W przypadku ustawienia podwójnej długości fali światło substancji zakłócających na ogół ma rozpraszanie światła i niespecyficzną absorpcję światła, dlatego konieczne jest ustawienie głównej długości fali i pod-długości fali, a główna długość fali jest charakterystycznym szczytem absorpcji badana substancja. Zasada ustawiania pod-długości fali polega na tym, że absorpcja substancji zakłócających przy głównej długości fali jest jak najbardziej zbliżona do absorpcji pod-długości fali. Ten sam szczyt absorpcji, dzięki czemu może wyeliminować interferencję hemoglobiny. Dlatego im bliżej pierwotnej i wtórnej długości fali elementu zakłócającego, tym lepiej.
Wymagania dotyczące pomiarów
1. Próbka: surowica, mocz, płyn mózgowo-rdzeniowy itp.
2. Odczynniki: pojedynczy odczynnik, podwójny odczynnik
3. Podwójna długość fali: dwie długości fal składające się z głównej długości fali i podfalowej długości. Można wyeliminować zakłócenia w procesie wykrywania.
4. Kalibrator (standard): Porównaj stężenie nieznanych próbek
5. Materiał do kontroli jakości: używany do monitorowania stanu instrumentów, odczynników itp. w codziennej pracy aparatu biochemicznego.
metoda
1. Metoda punktu końcowego (endessay) jest całkowicie przekształcana w produkty, a reakcja nie jest już prowadzona w celu osiągnięcia punktu końcowego, a absorbancja punktu końcowego reakcji jest brana do obliczenia stężenia badanej substancji. W testach biochemicznych, z wyjątkiem enzymów, BUN i CRE, do wykrywania stosuje się metody punktu końcowego.
1). Metoda jednopunktowego punktu końcowego: weź absorbancję punktu, w którym reakcja osiąga punkt końcowy, aby obliczyć wynik.
2). Metoda dwupunktowego punktu końcowego: zmierz absorbancję jednego punktu przed rozpoczęciem reakcji, a następnie zmierz absorbancję drugiego punktu, gdy reakcja osiągnie punkt końcowy. Oblicz wynik, odejmując absorbancję w drugim punkcie minus absorbancję w pierwszym punkcie. Stosowany głównie do odejmowania odczynników i ślepych próbek. Gwarancja dokładności wyników. Zwykle używany do podwójnych odczynników.

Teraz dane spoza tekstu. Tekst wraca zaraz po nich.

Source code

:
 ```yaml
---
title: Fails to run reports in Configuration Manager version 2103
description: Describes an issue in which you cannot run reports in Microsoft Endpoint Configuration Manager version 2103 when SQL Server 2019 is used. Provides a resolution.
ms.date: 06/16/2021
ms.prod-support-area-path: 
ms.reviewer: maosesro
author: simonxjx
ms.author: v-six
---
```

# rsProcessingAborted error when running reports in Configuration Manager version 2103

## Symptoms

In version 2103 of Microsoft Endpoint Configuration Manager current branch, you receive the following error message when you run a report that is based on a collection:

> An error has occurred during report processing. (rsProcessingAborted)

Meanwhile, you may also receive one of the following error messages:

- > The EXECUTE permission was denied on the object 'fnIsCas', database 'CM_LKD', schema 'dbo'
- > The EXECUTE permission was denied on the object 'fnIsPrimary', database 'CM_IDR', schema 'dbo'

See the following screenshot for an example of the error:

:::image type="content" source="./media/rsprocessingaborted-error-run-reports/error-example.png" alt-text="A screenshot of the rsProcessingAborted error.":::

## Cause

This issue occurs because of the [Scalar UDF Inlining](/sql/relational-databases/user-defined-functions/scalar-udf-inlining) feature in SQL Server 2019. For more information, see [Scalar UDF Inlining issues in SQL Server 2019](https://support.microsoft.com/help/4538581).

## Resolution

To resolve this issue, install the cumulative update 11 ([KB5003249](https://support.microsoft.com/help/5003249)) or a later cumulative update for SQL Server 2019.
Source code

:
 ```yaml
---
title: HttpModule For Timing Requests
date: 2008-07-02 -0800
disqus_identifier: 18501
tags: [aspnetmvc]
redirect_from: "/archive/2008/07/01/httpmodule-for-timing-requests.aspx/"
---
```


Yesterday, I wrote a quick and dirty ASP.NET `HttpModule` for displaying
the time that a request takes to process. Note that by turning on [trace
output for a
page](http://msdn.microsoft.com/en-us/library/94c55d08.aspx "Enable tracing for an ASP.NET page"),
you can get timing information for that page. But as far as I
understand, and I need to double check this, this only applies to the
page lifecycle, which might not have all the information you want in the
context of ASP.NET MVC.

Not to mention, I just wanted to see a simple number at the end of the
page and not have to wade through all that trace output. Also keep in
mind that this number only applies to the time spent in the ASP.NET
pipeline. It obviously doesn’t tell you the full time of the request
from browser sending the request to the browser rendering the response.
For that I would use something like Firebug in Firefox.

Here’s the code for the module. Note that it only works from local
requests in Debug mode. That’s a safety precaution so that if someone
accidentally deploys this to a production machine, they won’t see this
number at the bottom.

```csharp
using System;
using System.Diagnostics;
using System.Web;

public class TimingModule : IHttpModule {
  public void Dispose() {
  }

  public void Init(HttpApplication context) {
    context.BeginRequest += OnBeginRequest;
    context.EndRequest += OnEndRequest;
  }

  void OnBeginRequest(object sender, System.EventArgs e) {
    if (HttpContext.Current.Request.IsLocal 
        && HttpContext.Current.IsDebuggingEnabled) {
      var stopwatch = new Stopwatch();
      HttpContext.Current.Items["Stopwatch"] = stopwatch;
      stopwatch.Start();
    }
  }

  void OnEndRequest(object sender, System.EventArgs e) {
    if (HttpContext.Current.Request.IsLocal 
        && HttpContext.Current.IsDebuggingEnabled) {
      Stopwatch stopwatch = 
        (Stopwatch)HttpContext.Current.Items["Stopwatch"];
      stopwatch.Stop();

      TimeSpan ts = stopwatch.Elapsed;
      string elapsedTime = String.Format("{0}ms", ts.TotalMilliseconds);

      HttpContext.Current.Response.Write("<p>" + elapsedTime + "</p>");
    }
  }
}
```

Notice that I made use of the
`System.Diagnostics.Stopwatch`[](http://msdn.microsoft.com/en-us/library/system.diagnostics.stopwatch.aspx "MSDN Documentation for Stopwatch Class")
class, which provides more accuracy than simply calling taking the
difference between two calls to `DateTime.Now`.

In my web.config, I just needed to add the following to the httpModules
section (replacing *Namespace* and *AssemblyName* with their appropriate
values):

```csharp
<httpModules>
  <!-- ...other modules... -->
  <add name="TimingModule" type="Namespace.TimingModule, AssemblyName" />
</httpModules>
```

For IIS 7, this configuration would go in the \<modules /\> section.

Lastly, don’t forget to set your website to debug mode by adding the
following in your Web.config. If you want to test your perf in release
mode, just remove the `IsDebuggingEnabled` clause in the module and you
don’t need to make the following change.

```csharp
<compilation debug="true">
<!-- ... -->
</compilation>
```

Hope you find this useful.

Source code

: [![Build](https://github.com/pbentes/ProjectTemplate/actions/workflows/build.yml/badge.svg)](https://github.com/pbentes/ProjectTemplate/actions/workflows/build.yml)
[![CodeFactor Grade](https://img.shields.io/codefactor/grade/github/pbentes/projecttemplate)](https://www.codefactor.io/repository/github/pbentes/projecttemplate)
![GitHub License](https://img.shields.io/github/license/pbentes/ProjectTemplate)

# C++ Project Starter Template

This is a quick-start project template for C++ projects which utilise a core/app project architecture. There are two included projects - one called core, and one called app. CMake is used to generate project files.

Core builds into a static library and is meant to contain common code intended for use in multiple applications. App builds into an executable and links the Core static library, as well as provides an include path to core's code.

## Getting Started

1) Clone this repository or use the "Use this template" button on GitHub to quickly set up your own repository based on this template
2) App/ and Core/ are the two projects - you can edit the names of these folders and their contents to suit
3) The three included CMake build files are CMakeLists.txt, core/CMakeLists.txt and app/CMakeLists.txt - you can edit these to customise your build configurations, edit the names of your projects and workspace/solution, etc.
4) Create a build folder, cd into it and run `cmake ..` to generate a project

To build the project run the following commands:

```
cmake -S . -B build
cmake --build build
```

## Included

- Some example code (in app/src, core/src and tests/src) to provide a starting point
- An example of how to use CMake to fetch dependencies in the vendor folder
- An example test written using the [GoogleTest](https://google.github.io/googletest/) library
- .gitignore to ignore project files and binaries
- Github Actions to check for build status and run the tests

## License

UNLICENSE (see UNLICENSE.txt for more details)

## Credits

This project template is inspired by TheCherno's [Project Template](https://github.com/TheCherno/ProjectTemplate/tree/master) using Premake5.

2. Metoda ustalonego czasu (metoda dwupunktowa): Aby obliczyć wynik, należy wziąć różnicę między dwoma punktami nadal w reakcji. Te dwa punkty nie są ani punktem początkowym, ani końcowym reakcji. Używany głównie do wykrywania niektórych niespecyficznych elementów, takich jak kreatynina.
3. Metoda ciągłego monitorowania (metoda kinetyczna, metoda szybkości): Podczas pomiaru aktywności enzymu lub metabolitów enzymu do obliczenia wyniku w sposób ciągły pobierana jest wartość absorbancji (△; A/min), która zmienia się liniowo na krzywej reakcji. Nazywa się to również reakcją rzędu zerowego, ponieważ różnica absorbancji między punktami wynosi zero w czasie liniowej reakcji.